2022 has definitely been an interesting year for the intrusion of private equity and capital investment firms into the wider entertainment landscape. With Hackman Capital Partners now investing in the global studio space in a big way, it’s an interesting landscape indeed. Blake & Wang P.A entertainment lawyer, Brandon Blake, takes a look at this boom.
$1.6B in Investment
Already a recognized name behind many of the iconic studio properties domestically, this week we saw them announce that their initial target of $1B in the HCP Studio Fund had been surpassed. The fund itself closed at $1.4B, with a further $200M in co-investment capital commitments factored into the wider space. Investing entities vary from private equity and global sovereign wealth funds to foundations, family offices, insurance companies, and even some corporate and public pensions. These are, of course, institutions well known for looking for solid niche asset classes to help grow wealth.
The Soundstage Spree
The demand for quality production space is certainly at a premium currently, with demand faroutstripping supply. Even as we’ve seen some streamers ratchet back production volume this year, there’s still significant need for ‘homes’ in key production hubs. Coupled with longer leases becoming the norm, it’s an interesting rise in demand.
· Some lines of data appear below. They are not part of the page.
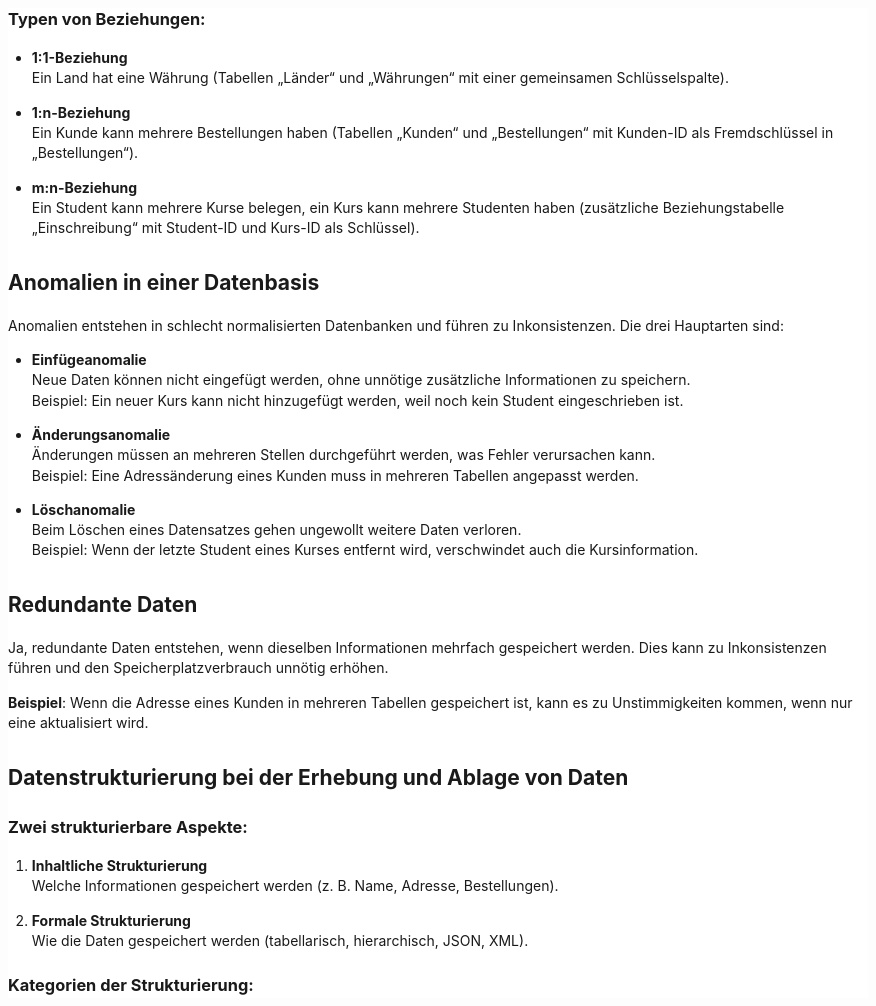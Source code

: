 ### Typen von Beziehungen:

- **1:1-Beziehung**  
  Ein Land hat eine Währung (Tabellen „Länder“ und „Währungen“ mit einer gemeinsamen Schlüsselspalte).

- **1:n-Beziehung**  
  Ein Kunde kann mehrere Bestellungen haben (Tabellen „Kunden“ und „Bestellungen“ mit Kunden-ID als Fremdschlüssel in „Bestellungen“).

- **m:n-Beziehung**  
  Ein Student kann mehrere Kurse belegen, ein Kurs kann mehrere Studenten haben (zusätzliche Beziehungstabelle „Einschreibung“ mit Student-ID und Kurs-ID als Schlüssel).

## Anomalien in einer Datenbasis

Anomalien entstehen in schlecht normalisierten Datenbanken und führen zu Inkonsistenzen. Die drei Hauptarten sind:

- **Einfügeanomalie**  
  Neue Daten können nicht eingefügt werden, ohne unnötige zusätzliche Informationen zu speichern.  
  Beispiel: Ein neuer Kurs kann nicht hinzugefügt werden, weil noch kein Student eingeschrieben ist.

- **Änderungsanomalie**  
  Änderungen müssen an mehreren Stellen durchgeführt werden, was Fehler verursachen kann.  
  Beispiel: Eine Adressänderung eines Kunden muss in mehreren Tabellen angepasst werden.

- **Löschanomalie**  
  Beim Löschen eines Datensatzes gehen ungewollt weitere Daten verloren.  
  Beispiel: Wenn der letzte Student eines Kurses entfernt wird, verschwindet auch die Kursinformation.

## Redundante Daten

Ja, redundante Daten entstehen, wenn dieselben Informationen mehrfach gespeichert werden. Dies kann zu Inkonsistenzen führen und den Speicherplatzverbrauch unnötig erhöhen.

**Beispiel**: Wenn die Adresse eines Kunden in mehreren Tabellen gespeichert ist, kann es zu Unstimmigkeiten kommen, wenn nur eine aktualisiert wird.

## Datenstrukturierung bei der Erhebung und Ablage von Daten

### Zwei strukturierbare Aspekte:

1. **Inhaltliche Strukturierung**  
   Welche Informationen gespeichert werden (z. B. Name, Adresse, Bestellungen).

2. **Formale Strukturierung**  
   Wie die Daten gespeichert werden (tabellarisch, hierarchisch, JSON, XML).

### Kategorien der Strukturierung:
As of Q2 this year, the fund is said to be about 50% allocated to investment, across 7 key projects. This still leaves it plenty of space for further investment potential. This also brings Hackman’s portfolio up to 18 studio properties, with 90 sound stages in development and 120 actively working. Most of these are in North America, Ireland, and the UK.
With the demand for solid and reliable shooting venues and soundstages still growing, it’s an interesting example of the widening globalization of the entertainment market, as well as the steep increase in demand for continuous content development in the entertainment industry.